December natural gas lost 9.7 cents on heavy volume of 502,494 contracts. Volume was the highest since November 7 when December natural gas advanced 8 ticks on volume of 532,277 contracts and total open interest increased by 479 contracts. On November 18, total open interest declined by 7,900 contracts, which relative to volume is approximately 35% below average. The December contract accounted for loss of 11,235 of open interest. As this report has being compiled, December natural gas is rocketing higher, up by 18.7 cents on the day. Thus far in trading on November 19, the market has made a high of 4.508, which is a couple of cents below 4.544 made on November 10. December natural gas generated a short-term buy signal on November 3 and an intermediate term buy signal on November 5. We have no recommendation.

Gold:

December gold advanced $13.60 on volume of 203,910 contracts.

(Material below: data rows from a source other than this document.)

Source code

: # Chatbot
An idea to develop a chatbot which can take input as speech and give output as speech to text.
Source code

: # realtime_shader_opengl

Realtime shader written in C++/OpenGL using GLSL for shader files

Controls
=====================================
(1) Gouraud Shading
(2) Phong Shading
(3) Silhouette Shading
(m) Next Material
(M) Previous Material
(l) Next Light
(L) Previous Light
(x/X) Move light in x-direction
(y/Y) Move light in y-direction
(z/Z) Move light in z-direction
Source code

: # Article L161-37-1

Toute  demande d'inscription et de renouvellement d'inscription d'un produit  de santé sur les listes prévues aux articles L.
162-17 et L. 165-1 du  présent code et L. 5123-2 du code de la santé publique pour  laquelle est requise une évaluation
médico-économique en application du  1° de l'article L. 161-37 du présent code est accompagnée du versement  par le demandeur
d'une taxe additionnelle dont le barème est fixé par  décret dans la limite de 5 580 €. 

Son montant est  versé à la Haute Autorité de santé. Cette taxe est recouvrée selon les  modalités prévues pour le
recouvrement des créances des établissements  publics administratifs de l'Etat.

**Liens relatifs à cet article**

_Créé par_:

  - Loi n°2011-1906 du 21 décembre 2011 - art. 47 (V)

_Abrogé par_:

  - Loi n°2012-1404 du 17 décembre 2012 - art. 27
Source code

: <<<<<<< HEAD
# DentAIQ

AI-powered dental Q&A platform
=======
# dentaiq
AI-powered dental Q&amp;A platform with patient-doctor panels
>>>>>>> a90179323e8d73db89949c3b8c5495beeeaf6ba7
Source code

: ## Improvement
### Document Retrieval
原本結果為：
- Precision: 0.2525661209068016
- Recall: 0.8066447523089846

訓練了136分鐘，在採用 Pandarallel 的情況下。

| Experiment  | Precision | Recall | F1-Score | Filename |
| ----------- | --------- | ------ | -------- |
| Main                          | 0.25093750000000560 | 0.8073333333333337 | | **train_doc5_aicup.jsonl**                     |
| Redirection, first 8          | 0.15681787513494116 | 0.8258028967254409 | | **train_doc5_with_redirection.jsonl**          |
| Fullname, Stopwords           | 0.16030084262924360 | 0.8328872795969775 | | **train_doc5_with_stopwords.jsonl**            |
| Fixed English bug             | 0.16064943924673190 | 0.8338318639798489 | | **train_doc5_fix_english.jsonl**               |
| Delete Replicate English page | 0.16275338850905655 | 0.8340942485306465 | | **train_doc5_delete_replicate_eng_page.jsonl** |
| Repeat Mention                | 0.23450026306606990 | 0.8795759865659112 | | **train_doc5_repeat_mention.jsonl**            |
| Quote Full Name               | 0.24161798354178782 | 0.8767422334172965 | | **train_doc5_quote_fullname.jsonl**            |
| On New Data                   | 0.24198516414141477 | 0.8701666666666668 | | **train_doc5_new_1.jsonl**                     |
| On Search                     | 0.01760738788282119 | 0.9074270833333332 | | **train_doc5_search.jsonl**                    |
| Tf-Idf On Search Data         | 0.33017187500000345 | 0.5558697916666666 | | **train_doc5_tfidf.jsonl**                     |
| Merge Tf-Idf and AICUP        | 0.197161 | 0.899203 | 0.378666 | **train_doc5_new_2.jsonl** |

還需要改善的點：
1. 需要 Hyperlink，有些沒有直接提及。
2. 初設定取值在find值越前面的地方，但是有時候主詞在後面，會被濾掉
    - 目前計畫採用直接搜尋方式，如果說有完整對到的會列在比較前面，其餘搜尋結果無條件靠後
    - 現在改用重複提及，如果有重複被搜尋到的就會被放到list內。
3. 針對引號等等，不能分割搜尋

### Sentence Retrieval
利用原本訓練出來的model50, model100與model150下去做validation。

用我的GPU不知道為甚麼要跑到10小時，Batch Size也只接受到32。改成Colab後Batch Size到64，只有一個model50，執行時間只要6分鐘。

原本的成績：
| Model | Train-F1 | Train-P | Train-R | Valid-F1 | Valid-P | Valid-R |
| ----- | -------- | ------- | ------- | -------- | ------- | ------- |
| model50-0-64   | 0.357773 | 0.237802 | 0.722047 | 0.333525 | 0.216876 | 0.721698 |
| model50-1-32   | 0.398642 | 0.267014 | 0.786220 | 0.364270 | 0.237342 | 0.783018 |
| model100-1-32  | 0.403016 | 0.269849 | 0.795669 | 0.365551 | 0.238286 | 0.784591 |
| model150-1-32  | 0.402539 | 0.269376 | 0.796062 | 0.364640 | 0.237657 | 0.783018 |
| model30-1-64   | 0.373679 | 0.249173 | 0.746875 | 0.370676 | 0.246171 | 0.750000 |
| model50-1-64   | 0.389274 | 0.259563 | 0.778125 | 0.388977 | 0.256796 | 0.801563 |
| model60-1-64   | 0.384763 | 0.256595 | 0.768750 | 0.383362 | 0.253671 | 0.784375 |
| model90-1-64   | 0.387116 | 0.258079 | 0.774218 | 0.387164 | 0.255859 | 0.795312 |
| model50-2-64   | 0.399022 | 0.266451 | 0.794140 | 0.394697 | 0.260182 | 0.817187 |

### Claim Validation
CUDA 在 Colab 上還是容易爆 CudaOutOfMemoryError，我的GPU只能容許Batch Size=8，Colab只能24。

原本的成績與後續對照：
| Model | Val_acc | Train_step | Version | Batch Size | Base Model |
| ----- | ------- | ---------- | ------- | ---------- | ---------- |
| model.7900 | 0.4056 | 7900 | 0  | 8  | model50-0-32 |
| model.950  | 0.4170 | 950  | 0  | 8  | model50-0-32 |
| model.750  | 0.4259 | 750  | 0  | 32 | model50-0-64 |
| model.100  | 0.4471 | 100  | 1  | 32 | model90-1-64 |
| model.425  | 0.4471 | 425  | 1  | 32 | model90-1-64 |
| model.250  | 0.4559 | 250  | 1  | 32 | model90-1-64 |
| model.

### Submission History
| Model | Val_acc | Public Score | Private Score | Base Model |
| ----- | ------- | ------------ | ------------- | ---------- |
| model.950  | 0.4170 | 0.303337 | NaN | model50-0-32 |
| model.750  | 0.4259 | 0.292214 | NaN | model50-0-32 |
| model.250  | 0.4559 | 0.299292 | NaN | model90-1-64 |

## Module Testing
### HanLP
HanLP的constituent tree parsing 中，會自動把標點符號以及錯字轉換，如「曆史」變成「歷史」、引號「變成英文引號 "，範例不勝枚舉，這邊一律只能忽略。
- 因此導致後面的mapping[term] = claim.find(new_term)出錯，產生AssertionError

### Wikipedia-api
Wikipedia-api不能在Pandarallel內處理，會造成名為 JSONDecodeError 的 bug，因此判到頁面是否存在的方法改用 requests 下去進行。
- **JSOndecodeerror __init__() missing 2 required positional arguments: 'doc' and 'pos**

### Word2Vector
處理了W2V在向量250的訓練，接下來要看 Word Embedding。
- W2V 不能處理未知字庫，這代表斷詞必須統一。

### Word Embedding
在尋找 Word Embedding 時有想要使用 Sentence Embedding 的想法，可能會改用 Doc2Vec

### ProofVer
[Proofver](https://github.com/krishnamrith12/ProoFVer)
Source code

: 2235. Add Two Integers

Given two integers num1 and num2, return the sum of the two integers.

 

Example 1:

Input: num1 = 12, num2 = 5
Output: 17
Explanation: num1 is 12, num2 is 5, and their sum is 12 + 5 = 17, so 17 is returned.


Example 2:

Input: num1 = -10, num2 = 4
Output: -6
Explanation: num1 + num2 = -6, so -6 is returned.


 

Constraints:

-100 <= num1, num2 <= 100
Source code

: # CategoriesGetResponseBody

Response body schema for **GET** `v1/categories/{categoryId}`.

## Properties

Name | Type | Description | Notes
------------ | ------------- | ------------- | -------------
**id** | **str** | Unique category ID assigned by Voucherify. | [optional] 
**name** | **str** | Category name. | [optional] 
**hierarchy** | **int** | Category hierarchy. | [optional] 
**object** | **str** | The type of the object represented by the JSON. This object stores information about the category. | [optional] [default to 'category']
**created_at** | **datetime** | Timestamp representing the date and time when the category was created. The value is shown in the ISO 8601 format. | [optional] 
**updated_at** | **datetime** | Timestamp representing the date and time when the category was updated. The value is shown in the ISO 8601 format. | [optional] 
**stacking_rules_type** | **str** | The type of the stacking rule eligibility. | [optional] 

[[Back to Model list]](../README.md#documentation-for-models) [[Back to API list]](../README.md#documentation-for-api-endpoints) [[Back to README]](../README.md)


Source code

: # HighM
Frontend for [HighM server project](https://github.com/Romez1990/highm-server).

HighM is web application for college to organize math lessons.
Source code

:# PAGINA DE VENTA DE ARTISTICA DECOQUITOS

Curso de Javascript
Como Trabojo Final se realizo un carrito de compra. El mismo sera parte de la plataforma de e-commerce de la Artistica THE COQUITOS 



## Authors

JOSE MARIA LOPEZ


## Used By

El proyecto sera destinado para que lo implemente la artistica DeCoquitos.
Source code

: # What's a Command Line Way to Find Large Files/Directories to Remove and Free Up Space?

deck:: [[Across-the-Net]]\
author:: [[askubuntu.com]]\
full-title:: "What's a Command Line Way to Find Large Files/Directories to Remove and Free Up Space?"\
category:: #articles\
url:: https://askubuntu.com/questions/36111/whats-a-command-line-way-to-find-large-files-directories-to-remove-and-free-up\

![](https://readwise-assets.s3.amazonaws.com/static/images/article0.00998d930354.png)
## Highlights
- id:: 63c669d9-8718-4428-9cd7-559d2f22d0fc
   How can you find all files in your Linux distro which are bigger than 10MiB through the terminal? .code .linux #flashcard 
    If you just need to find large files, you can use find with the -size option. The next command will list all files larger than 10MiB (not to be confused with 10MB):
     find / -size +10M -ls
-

Surprisingly, volume was the lowest since November 6 when 192,719 contracts were traded and December gold closed at 1142.60. On November 18, total open interest increased by 2,651 contracts, which relative to volume is approximately 45% less than average. However, the December contract lost 8,606 of open interest, which makes the total open interest increase more impressive (bullish). As this report is being compiled on November 19, December gold has closed at 1193.90, down $3.20.Earlier today, December gold sold off sharply, making a low of 1173.90, but has recovered nicely. Additionally, silver is acting firm, which is giving the bull move in gold more credence. December gold remains on a short and intermediate term sell signal. We have no recommendation.

Coffee:

March coffee advanced 1.10 cents on heavier than normal volume of 40,213 contracts. Total open interest declined by a massive 6,965 contracts, which relative to volume is approximately 475% above average meaning that liquidation was extremely heavy on the modest advance. Accounting for the open interest decline was the December contract which lost 9,019 of open interest and is going off the board shortly. As this report is being compiled on November 19, March coffee has closed at 1.9910, up 6.20 cents. This is the highest close since October 21 (2.0375).We are very impressed with coffee’s ability to bounce back from lower closes, and it appears that coffee has made interim lows of 1.9050 and 1.9025 on November 17 and 18 respectively. March coffee is getting close to generating an intermediate term buy signal, and we think a short-term buy signal is just a matter of time.